Theoretically, the government had until midnight on Saturday to persuade pro-British Ulster Unionist leader David Trimble to seek again the post as first minister which he resigned last month, and to get his majority party to back and re-elect him.
But Trimble has said he is not prepared to stand again until there is actual decommissioning of arms by the Irish Republican Army as opposed to the paramilitaries’ assurance that they will “initiate a process” leading to decommissioning.
On Thursday the IRA said in a public statement it had agreed with the international disarmament commission a way of putting its weapons beyond use, but it did not offer a timetable for doing so.
Trimble greeted that by saying it wasn’t enough and that the IRA “have let down everybody in Northern Ireland”.
For Trimble it is a case of twice bitten, thrice shy. He has twice before entered government alongside Sinn Fein, the political allies of the IRA, on the expectation that decommissioning would then start and twice he has been disappointed.
He has been under intense pressure from his Ulster Unionist party. Some of his MPs have called for a fresh start in place of the Good Friday agreement of 1998 and many Ulster Unionist members have reverted to their old slogan of “no guns, no government”, meaning that they will refuse to serve in a power-sharing executive with Sinn Fein until there is IRA decommissioning.
So far none of the Northern Ireland parties has accepted the latest package of proposals put forward by the British and Irish governments in an attempt to save the peace process.
For the two governments, struggling to keep that process alive, the problem with calling fresh elections, as the Northern Ireland Secretary Dr. John Reid, could have opted for instead of suspending the Assembly, is that it would be likely to polarise opinion still further.
In the June elections for the British Westminster Parliament and for local councils the hardline Democratic Unionist Party and Sinn Fein profited at the expense of the more moderate Ulster Unionists and the moderate Republicans in the SDLP.
The Ulster Unionist stipulations on decommissioning are not the only thing holding up acceptance by the Northern Ireland parties of the latest peace proposals.
Republicans were felt to have done well out of the package, seen by many as “green-tinged”. Ulster Unionists were bitter about its proposals for further police reforms and for an amnesty for terrorist suspects on the run.
But the SDLP has said the concessions do not go far enough.

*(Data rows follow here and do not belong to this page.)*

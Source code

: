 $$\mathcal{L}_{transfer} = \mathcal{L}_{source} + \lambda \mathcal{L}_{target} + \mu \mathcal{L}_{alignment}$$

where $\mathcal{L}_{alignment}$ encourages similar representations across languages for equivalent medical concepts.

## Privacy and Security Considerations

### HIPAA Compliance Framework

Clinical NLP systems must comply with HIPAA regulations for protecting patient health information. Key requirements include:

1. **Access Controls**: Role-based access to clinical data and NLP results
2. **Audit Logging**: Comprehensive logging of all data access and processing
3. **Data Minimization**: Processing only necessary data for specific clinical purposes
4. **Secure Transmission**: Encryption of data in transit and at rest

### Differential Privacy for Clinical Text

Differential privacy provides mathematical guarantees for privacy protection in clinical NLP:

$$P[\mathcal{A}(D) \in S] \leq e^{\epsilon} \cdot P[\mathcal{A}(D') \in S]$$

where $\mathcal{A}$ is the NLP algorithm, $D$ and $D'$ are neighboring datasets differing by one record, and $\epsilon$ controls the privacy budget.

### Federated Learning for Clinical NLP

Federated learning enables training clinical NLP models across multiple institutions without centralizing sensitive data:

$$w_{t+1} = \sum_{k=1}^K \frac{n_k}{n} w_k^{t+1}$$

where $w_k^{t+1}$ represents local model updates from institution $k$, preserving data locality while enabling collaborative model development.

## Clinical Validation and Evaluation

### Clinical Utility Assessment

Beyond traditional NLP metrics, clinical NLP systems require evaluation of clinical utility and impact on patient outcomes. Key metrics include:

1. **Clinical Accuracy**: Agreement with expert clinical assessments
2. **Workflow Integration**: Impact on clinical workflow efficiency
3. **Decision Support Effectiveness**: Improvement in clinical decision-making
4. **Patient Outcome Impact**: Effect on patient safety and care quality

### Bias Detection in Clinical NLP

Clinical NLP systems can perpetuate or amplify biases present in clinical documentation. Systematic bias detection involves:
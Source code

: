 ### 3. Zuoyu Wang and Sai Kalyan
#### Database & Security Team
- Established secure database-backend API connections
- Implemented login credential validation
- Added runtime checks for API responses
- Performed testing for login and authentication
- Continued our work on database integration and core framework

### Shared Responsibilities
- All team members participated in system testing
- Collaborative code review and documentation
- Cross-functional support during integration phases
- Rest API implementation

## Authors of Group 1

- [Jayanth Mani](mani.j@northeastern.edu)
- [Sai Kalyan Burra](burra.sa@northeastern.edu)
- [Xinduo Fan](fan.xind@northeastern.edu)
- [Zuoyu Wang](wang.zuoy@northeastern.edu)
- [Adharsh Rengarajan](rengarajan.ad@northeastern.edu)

It is not satisfied with the reforms proposed to encourage more Catholics to join the revamped Northern Ireland police force.
And while the Ulster Unionists are insisting on a timetable for when the IRA will put its arms “permanently and verifiably beyond use” Sinn Fein is believed to be looking for a timetable in return on promised police reforms and demilitarisation measures promised by the two governments.
The situation could still be changed dramatically if the IRA were to start putting its arms beyond use. General John de Chastelain, heading the international decommissioning body, said on Monday he was satisfied with the method proposed by the IRA in its latest contacts with him.
There have been suggestions in republican circles that the process could begin within a month. But the IRA is notoriously resistant to any timetable proposed by governments or by its political opponents on the Unionist side.
Technically, the suspension of the Assembly triggers another six week “grace” period during which both sides can work on their timetables in the hope of rescuing the peace process.
The original Good Friday Agreement of 1998 did not specify that the IRA and other paramilitary organisations would hand in their weapons. The IRA cry at that time was still “no decommissioning.”
But the IRA did say in May 2000 that they would in due course put their weapons beyond use, subject to various conditions.
It is that which has led Ulster Unionists to accuse them of breaking promises, while Sinn Fein argues that the British government has not met its promises on demilitarisation and that some Unionists are using the arms issue as a pretext to refuse them a role in government.
Unionists know that the arms issue is more symbolic than real. An IRA movement which rendered its guns and bombs useless could always buy replacements later. But in a peace process depending on leaps of faith on both sides symbolism is important.
At the moment, with the air thick with recriminations nobody is prepared to leap very far, and every little bit of symbolism helps.